The point of conflict between dignity and honor in culture is rooted in different perspectives on the experiences and consequences for responding to a threat. An emphasis on dignity will lead people to avoid conflict, while honor results in the opposite, calling people into conflict for fear that the consequences for being weak are a greater loss: “As in days gone by, maintaining a public reputation for fearlessness is a central consideration for those located within a modern culture of honor… Turning the other cheek does no good, avoiding confrontation now will only attract more later. Word that somebody can be taunted or pushed around will inevitably spread,” (Cooney 115).
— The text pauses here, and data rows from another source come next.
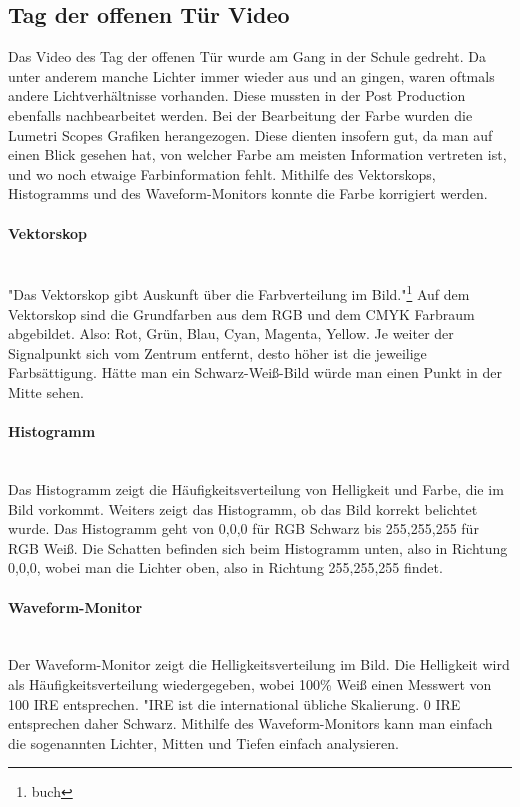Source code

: \subsection{Tag der offenen Tür Video}
Das Video des Tag der offenen Tür wurde am Gang in der Schule gedreht. Da unter anderem manche Lichter immer wieder aus und an gingen, waren oftmals andere Lichtverhältnisse vorhanden. Diese mussten in der Post Production ebenfalls nachbearbeitet werden. Bei der Bearbeitung der Farbe wurden die Lumetri Scopes Grafiken herangezogen. Diese dienten insofern gut, da man auf einen Blick gesehen hat, von welcher Farbe am meisten Information vertreten ist, und wo noch etwaige Farbinformation fehlt. Mithilfe des Vektorskops, Histogramms und des Waveform-Monitors konnte die Farbe korrigiert werden.
\paragraph{Vektorskop}
\leavevmode \\
"Das Vektorskop gibt Auskunft über die Farbverteilung im Bild."\footnote{\label{}buch} Auf dem Vektorskop sind die Grundfarben aus dem RGB und dem CMYK Farbraum abgebildet. Also: Rot, Grün, Blau, Cyan, Magenta, Yellow. Je weiter der Signalpunkt sich vom Zentrum entfernt, desto höher ist die jeweilige Farbsättigung. Hätte man ein Schwarz-Weiß-Bild würde man einen Punkt in der Mitte sehen.
\paragraph{Histogramm}
\leavevmode \\
Das Histogramm zeigt die Häufigkeitsverteilung von Helligkeit und Farbe, die im Bild vorkommt. Weiters zeigt das Histogramm, ob das Bild korrekt belichtet wurde. Das Histogramm geht von 0,0,0 für RGB Schwarz bis 255,255,255 für RGB Weiß. Die Schatten befinden sich beim Histogramm unten, also in Richtung 0,0,0, wobei man die Lichter oben, also in Richtung 255,255,255 findet.
\paragraph{Waveform-Monitor}
\leavevmode \\
Der Waveform-Monitor zeigt die Helligkeitsverteilung im Bild. Die Helligkeit wird als Häufigkeitsverteilung wiedergegeben, wobei 100\% Weiß einen Messwert von 100 IRE entsprechen. "IRE ist die international übliche Skalierung. 0 IRE entsprechen daher Schwarz. Mithilfe des Waveform-Monitors kann man einfach die sogenannten Lichter, Mitten und Tiefen einfach analysieren.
The requirements for reputation in honor culture are oriented around safety and protection that in dignity culture is provided by the state. The responsibility for protection is then outsourced in dignity culture because the reputation of the authorities is what absorbs the cultural capital of reputation that normally falls on the individuals in honor culture. Dignity culture in this context can actually be seen as the more liberating option of the two; while honor culture reflects more natural tendencies to be dominated by the strong for practical reasons of power, dignity culture would be far less likely to obligate its people to conflicts that are always a risk to competitors, combatants or rivals. Honor culture in many ways can obligate individuals to defend their honor in very unforgiving settings. A kind of honor “bondage” sets in because the members of the community cannot afford to be seen as weak and must act on the disrespect or offense of others to prevent appearing as an opportunity to bigger transgressions in the future.